WORK INSTRUCTION — Which lines of the records below contain the string "small"? Report each of them.

[Dataset entries]
---

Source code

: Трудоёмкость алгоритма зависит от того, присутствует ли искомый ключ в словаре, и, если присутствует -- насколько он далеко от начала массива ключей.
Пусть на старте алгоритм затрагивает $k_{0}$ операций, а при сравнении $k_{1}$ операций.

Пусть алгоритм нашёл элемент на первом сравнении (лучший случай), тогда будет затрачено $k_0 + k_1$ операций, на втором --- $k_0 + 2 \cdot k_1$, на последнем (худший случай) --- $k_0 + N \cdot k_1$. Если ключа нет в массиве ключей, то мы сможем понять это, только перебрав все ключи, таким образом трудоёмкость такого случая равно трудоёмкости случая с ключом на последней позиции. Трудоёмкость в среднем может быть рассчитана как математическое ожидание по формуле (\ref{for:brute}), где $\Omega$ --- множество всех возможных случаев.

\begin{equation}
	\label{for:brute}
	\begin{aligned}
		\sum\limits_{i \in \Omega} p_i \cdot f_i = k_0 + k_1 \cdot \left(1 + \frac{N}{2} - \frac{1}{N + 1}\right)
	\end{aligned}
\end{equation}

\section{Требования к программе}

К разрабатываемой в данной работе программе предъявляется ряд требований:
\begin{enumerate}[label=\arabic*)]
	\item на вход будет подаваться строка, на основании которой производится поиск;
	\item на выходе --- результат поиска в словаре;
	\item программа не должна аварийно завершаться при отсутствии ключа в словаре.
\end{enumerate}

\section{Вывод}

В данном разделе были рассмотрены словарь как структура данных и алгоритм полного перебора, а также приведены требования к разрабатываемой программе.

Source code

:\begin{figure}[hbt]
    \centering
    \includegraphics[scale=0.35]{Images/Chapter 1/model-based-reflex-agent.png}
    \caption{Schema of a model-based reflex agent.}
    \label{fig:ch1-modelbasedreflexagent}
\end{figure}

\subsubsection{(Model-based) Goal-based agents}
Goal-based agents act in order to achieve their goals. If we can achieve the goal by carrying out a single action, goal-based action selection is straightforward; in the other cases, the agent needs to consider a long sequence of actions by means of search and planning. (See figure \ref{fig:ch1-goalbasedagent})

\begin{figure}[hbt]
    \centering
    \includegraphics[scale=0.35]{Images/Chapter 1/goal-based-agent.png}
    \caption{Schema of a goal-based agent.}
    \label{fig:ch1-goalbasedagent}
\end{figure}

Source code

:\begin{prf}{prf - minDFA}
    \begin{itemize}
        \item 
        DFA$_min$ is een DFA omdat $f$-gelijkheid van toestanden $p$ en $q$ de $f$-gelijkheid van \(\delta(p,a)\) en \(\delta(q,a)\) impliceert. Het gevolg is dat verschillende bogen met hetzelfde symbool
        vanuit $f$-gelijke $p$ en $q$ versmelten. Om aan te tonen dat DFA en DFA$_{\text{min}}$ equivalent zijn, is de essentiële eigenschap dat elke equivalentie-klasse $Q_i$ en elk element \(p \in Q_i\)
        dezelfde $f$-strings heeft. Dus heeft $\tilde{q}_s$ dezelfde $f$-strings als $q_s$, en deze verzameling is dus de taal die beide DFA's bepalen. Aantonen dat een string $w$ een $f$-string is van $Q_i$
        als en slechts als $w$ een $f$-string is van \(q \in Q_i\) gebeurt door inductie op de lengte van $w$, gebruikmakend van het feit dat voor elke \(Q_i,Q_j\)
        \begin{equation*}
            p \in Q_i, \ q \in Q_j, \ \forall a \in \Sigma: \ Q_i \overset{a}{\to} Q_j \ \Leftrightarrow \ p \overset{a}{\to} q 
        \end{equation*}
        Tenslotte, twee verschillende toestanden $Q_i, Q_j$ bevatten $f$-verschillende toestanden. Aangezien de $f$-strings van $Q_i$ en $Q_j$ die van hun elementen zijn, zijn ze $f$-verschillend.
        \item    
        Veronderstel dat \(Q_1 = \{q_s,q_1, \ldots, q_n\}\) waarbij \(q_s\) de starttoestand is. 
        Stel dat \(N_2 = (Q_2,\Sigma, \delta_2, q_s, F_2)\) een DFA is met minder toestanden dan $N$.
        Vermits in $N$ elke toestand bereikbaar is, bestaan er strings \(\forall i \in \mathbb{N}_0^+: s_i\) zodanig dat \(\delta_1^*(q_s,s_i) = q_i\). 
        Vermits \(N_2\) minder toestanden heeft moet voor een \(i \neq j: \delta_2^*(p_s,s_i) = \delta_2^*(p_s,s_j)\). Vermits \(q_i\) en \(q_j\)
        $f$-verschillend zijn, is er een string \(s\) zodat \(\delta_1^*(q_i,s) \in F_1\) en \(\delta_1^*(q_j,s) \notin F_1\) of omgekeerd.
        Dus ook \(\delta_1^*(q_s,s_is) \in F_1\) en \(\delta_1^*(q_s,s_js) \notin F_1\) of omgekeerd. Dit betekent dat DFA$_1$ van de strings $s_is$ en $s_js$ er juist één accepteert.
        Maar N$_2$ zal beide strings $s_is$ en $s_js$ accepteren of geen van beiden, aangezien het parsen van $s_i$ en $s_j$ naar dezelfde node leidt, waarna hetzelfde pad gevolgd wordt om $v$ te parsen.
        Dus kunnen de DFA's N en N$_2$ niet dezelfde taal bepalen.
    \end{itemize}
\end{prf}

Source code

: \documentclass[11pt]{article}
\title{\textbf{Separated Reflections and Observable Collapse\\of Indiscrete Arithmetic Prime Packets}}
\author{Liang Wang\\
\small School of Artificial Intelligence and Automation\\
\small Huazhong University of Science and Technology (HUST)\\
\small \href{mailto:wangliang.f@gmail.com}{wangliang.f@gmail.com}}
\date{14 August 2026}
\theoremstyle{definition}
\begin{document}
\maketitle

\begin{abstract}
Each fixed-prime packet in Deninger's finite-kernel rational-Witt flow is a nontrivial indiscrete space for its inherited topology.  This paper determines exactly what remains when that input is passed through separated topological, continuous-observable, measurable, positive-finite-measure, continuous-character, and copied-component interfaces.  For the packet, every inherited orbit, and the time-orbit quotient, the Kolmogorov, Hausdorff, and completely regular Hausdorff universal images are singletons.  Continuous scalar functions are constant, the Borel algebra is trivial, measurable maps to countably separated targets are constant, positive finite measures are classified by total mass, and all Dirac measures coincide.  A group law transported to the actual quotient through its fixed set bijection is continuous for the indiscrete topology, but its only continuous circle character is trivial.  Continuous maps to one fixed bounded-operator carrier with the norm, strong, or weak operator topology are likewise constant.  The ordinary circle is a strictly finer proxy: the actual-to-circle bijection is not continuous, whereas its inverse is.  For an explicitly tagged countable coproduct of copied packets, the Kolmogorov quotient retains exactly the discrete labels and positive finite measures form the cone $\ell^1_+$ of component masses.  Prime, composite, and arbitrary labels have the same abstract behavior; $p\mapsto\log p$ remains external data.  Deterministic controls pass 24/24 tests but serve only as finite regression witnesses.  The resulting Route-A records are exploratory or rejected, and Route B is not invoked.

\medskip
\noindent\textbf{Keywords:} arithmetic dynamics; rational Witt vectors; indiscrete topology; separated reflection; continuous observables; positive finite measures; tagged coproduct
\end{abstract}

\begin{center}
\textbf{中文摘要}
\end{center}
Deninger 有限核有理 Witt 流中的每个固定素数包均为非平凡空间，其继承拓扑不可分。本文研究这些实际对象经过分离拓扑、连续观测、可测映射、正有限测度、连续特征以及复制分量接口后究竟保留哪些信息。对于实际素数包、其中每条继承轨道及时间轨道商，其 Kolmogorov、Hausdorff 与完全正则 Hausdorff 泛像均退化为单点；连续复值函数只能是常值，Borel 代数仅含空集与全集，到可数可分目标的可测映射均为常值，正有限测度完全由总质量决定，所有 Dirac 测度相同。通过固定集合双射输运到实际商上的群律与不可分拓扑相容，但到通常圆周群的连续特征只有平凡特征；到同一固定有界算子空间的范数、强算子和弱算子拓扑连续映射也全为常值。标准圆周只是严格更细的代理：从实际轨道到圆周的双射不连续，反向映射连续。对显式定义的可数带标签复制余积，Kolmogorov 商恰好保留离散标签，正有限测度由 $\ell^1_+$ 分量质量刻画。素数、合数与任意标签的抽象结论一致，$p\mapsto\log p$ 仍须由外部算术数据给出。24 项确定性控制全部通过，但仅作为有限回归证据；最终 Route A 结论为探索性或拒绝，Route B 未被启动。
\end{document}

---

RESULT OF THE EXERCISE —
\small School of Artificial Intelligence and Automation\\
\small Huazhong University of Science and Technology (HUST)\\
\small \href{mailto:wangliang.f@gmail.com}{wangliang.f@gmail.com}}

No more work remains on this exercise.